> [TASK DESCRIPTION]: Write back every entry exactly as it reads, with the pictures left behind.

> [SUPPLIED RECORDS]:
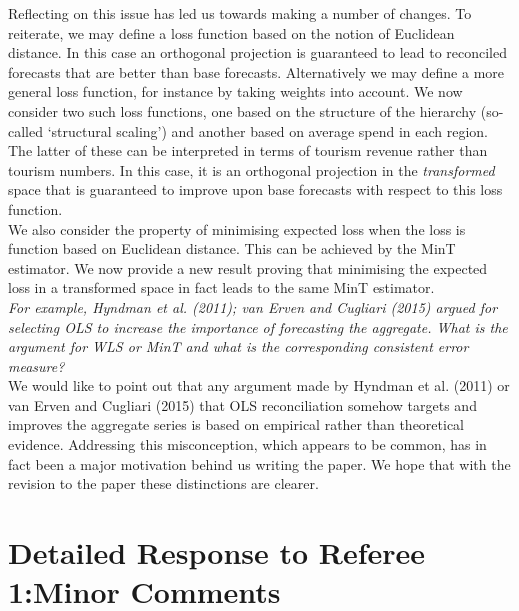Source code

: \documentclass[a4paper,11pt]{article}
\begin{document}
\begin{enumerate}
	    
	    Reflecting on this issue has led us towards making a number of changes.  To reiterate, we may define a loss function based on the notion of Euclidean distance.  In this case an orthogonal projection is guaranteed to lead to reconciled forecasts that are better than base forecasts.  Alternatively we may define a more general loss function, for instance by taking weights into account.  We now consider two such loss functions, one based on the structure of the hierarchy (so-called `structural scaling') and another based on average spend in each region.  The latter of these can be interpreted in terms of tourism revenue rather than tourism numbers.  In this case, it is an orthogonal projection in the \textit{transformed} space that is guaranteed to improve upon base forecasts with respect to this loss function.\\
	    
	    We also consider the property of minimising expected loss when the loss is function based on Euclidean distance.  This can be achieved by the MinT estimator.  We now provide a new result proving that minimising the expected loss in a transformed space in fact leads to the same MinT estimator.\\
		
		\textit{For example, Hyndman et al. (2011); van Erven and
		Cugliari (2015) argued for selecting OLS to increase the importance of
		forecasting the aggregate. What is the argument for WLS or MinT and
		what is the corresponding consistent error measure?}\\
	    
	    We would like to point out that any argument made by Hyndman et al. (2011) or van Erven and Cugliari (2015) that OLS reconciliation somehow targets and improves the aggregate series is based on empirical rather than theoretical evidence.  Addressing this misconception, which appears to be common, has in fact been a major motivation behind us writing the paper.  We hope that with the revision to the paper these distinctions are clearer.\\
	    
	    \end{enumerate}
	    
	    \section*{Detailed Response to Referee 1:Minor Comments}
	    
\end{document}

> [RESPONSE AREA]:
Source code

: \documentclass[a4paper,11pt]{article}
\begin{document}
\begin{enumerate}
	    
	    Reflecting on this issue has led us towards making a number of changes.  To reiterate, we may define a loss function based on the notion of Euclidean distance.  In this case an orthogonal projection is guaranteed to lead to reconciled forecasts that are better than base forecasts.  Alternatively we may define a more general loss function, for instance by taking weights into account.  We now consider two such loss functions, one based on the structure of the hierarchy (so-called `structural scaling') and another based on average spend in each region.  The latter of these can be interpreted in terms of tourism revenue rather than tourism numbers.  In this case, it is an orthogonal projection in the \textit{transformed} space that is guaranteed to improve upon base forecasts with respect to this loss function.\\
	    
	    We also consider the property of minimising expected loss when the loss is function based on Euclidean distance.  This can be achieved by the MinT estimator.  We now provide a new result proving that minimising the expected loss in a transformed space in fact leads to the same MinT estimator.\\
		
		\textit{For example, Hyndman et al. (2011); van Erven and
		Cugliari (2015) argued for selecting OLS to increase the importance of
		forecasting the aggregate. What is the argument for WLS or MinT and
		what is the corresponding consistent error measure?}\\
	    
	    We would like to point out that any argument made by Hyndman et al. (2011) or van Erven and Cugliari (2015) that OLS reconciliation somehow targets and improves the aggregate series is based on empirical rather than theoretical evidence.  Addressing this misconception, which appears to be common, has in fact been a major motivation behind us writing the paper.  We hope that with the revision to the paper these distinctions are clearer.\\
	    
	    \end{enumerate}
	    
	    \section*{Detailed Response to Referee 1:Minor Comments}
	    
\end{document}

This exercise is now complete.